AVAILABLE DATA
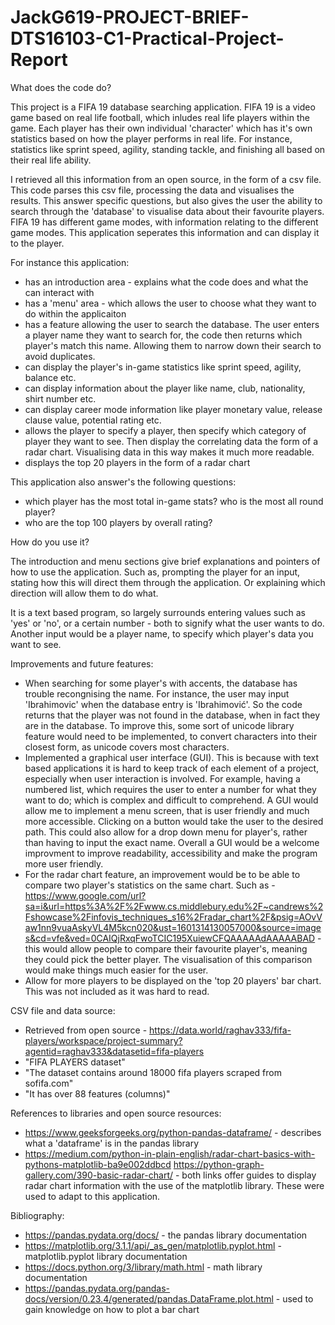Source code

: # JackG619-PROJECT-BRIEF-DTS16103-C1-Practical-Project-Report

What does the code do?

This project is a FIFA 19 database searching application. FIFA 19 is a video game based on real life football, which inludes real life players within the game. Each player has their own individual 'character' which has it's own statistics based on how the player performs in real life. For instance, statistics like sprint speed, agility, standing tackle, and finishing all based on their real life ability.

I retrieved all this information from an open source, in the form of a csv file. This code parses this csv file, processing the data and visualises the results. This answer specific questions, but also gives the user the ability to search through the 'database' to visualise data about their favourite players. FIFA 19 has different game modes, with information relating to the different game modes. This application seperates this information and can display it to the player.

For instance this application:
- has an introduction area - explains what the code does and what the can interact with
- has a 'menu' area - which allows the user to choose what they want to do within the applicaiton
- has a feature allowing the user to search the database. The user enters a player name they want to search for, the code then     returns which player's match this name. Allowing them to narrow down their search to avoid duplicates.
- can display the player's in-game statistics like sprint speed, agility, balance etc.
- can display information about the player like name, club, nationality, shirt number etc.
- can display career mode information like player monetary value, release clause value, potential rating etc.
- allows the player to specify a player, then specify which category of player they want to see. Then display the correlating       data the form of a radar chart. Visualising data in this way makes it much more readable.
- displays the top 20 players in the form of a radar chart

This application also answer's the following questions:
- which player has the most total in-game stats? who is the most all round player?
- who are the top 100 players by overall rating?

How do you use it?

The introduction and menu sections give brief explanations and pointers of how to use the application. Such as, prompting the player for an input, stating how this will direct them through the application. Or explaining which direction will allow them to do what. 

It is a text based program, so largely surrounds entering values such as 'yes' or 'no', or a certain number - both to signify what the user wants to do. Another input would be a player name, to specify which player's data you want to see.

Improvements and future features:
- When searching for some player's with accents, the database has trouble recongnising the name. For instance, the user may input 'Ibrahimovic' when the database entry is 'Ibrahimović'. So the code returns that the player was not found in the database, when in fact they are in the database. To improve this, some sort of unicode library feature would need to be implemented, to convert characters into their closest form, as unicode covers most characters.
- Implemented a graphical user interface (GUI). This is because with text based applications it is hard to keep track of each element of a project, especially when user           interaction is involved. For example, having a numbered list, which requires the user to enter a number for what they want to do; which is complex and difficult to comprehend.   A GUI would allow me to implement a menu screen, that is user friendly and much more accessible. Clicking on a button would take the user to the desired path. This could also   allow for a drop down menu for player's, rather than having to input the exact name. Overall a GUI would be a welcome improvment to improve readability, accessibility and       make the program more user friendly.
- For the radar chart feature, an improvement would be to be able to compare two player's statistics on the same chart. Such as - https://www.google.com/url?sa=i&url=https%3A%2F%2Fwww.cs.middlebury.edu%2F~candrews%2Fshowcase%2Finfovis_techniques_s16%2Fradar_chart%2F&psig=AOvVaw1nn9vuaAskyVL4M5kcn020&ust=1601314130057000&source=images&cd=vfe&ved=0CAIQjRxqFwoTCIC195XuiewCFQAAAAAdAAAAABAD - this would allow people to compare their favourite player's, meaning they could pick the better player.                   The visualisation of this comparison would make things much easier for the user.
- Allow for more players to be displayed on the 'top 20 players' bar chart. This was not included as it was hard to read.

CSV file and data source:
- Retrieved from open source - https://data.world/raghav333/fifa-players/workspace/project-summary?agentid=raghav333&datasetid=fifa-players 
- "FIFA PLAYERS dataset"
- "The dataset contains around 18000 fifa players scraped from sofifa.com"
- "It has over 88 features (columns)" 

References to libraries and open source resources:
- https://www.geeksforgeeks.org/python-pandas-dataframe/ - describes what a 'dataframe' is in the pandas library
- https://medium.com/python-in-plain-english/radar-chart-basics-with-pythons-matplotlib-ba9e002ddbcd
  https://python-graph-gallery.com/390-basic-radar-chart/ - both links offer guides to display radar chart information with the     use of the matplotlib library. These were used to adapt to this application.

Bibliography:
- https://pandas.pydata.org/docs/ - the pandas library documentation
- https://matplotlib.org/3.1.1/api/_as_gen/matplotlib.pyplot.html - matplotlib.pyplot library documentation
- https://docs.python.org/3/library/math.html - math library documentation
- https://pandas.pydata.org/pandas-docs/version/0.23.4/generated/pandas.DataFrame.plot.html - used to gain knowledge on how to plot a bar chart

EXERCISE AIM
Ascertain the number of lines in the entries that include the word "within", and report only that number.

EXERCISE SOLUTION
2